Marco Bjarne Schuster, Boris Wiegand, and Jilles Vreeken. “Data is Moody: Discovering Data Modification Rules from Process Event Logs.” Proceedings of the Joint European Conference on Machine Learning and Knowledge Discovery in Databases (ECML PKDD), 2024.
Although event logs are a powerful source to gain insight into the behavior of the underlying business process, existing work primarily focuses on finding patterns in the activity sequences of an event log, while ignoring event attribute data. Event attribute data has mostly been used to predict event occurrences and process outcome, but the state of the art neglects to mine succinct and interpretable rules describing how event attribute data changes during process execution. Subgroup discovery and rule-based classification approaches lack the ability to capture the sequential dependencies present in event logs, and thus lead to unsatisfactory results with limited insight into the process behavior.
Given an event log, we aim to find accurate yet succinct and interpretable if-then rules how the process modifies data. We formalize the problem in terms of the Minimum Description Length (MDL) principle, by which we choose the model with the best lossless description of the data. Additionally, we propose the greedy Moody algorithm to efficiently search for rules.
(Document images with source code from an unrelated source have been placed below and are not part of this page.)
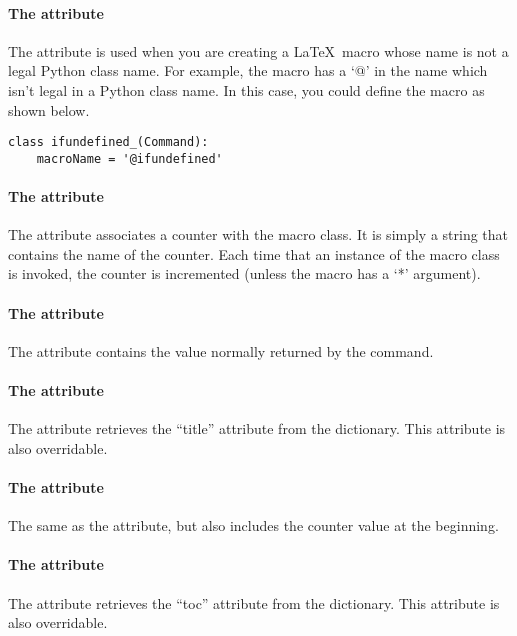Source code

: \paragraph{The  attribute}
The  attribute is used when you are creating a
\LaTeX\ macro whose name is not a legal Python class name.
For example, the macro  has a `@' in the name
which isn't legal in a Python class name.  In this case, you could define
the macro as shown below.
\begin{verbatim}
class ifundefined_(Command):
    macroName = '@ifundefined'
\end{verbatim}

\paragraph{The  attribute}
The  attribute associates a counter with the macro
class.  It is simply a string that contains the name of the counter.
Each time that an instance of the macro class is invoked, the
counter is incremented (unless the macro has a `*' argument).

\paragraph{The  attribute}
The  attribute contains the value normally returned
by the  command.

\paragraph{The  attribute}
The  attribute retrieves the ``title'' attribute from
the  dictionary.  This attribute is also overridable.

\paragraph{The  attribute}
The same as the  attribute, but also includes the
counter value at the beginning.

\paragraph{The  attribute}
The  attribute retrieves the ``toc'' attribute from
the  dictionary.  This attribute is also overridable.

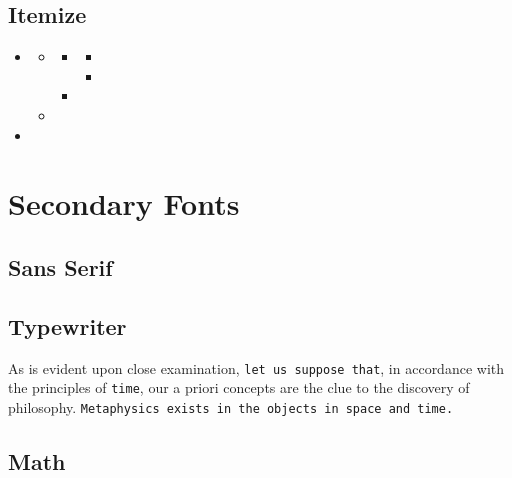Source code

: \documentclass[kant]{rhelder3}
\begin{document}
\subsection{Itemize}

\autokant
\autokant*
\begin{itemize}
  \RaggedRight
  \item \autokant*[1][1]
    \begin{itemize}
      \item \autokant*[0][1]
        \begin{itemize}
          \item \autokant*[0][1]
            \begin{itemize}
              \item \autokant*[0][1]
              \item \autokant*[1][1]
            \end{itemize}
          \item \autokant*[0][1]
        \end{itemize}
      \item \autokant*[0][1]
    \end{itemize}
  \item \autokant*[0][1]
\end{itemize}
\autokant


\section{Secondary Fonts}

\subsection{Sans Serif}

\autokant*[1][1]
\textsf{\autokant*[0][1]}
\autokant*[0][1]

\textsf{\autokant[1][3]}

\autokant[1][2]

\subsection{Typewriter}

As is evident upon close examination,
\texttt{let us suppose that},
in accordance with the principles of \texttt{time},
our a priori concepts are the clue to the discovery of philosophy.
\texttt{Metaphysics exists in the objects in space and time.}
\autokant*[1][1]

\subsection{Math}
\end{document}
By extensive experiments on both synthetic and real-world data, we show Moody indeed finds compact and interpretable rules, needs little data for accurate discovery, and is robust to noise.
Boris Wiegand, Dietrich Klakow, and Jilles Vreeken. “What are the Rules? Discovering Constraints from Data.” Proceedings of the AAAI Conference on Artificial Intelligence (AAAI), 2024.
Constraint programming and AI planning are powerful tools for solving assignment, optimization, and scheduling problems. They require, however, the rarely available combination of domain knowledge and mathematical modeling expertise. Learning constraints from exemplary solutions can close this gap and alleviate the effort of modeling. Existing approaches either require extensive user interaction, need exemplary invalid solutions that must be generated by experts at great expense, or show high noise-sensitivity.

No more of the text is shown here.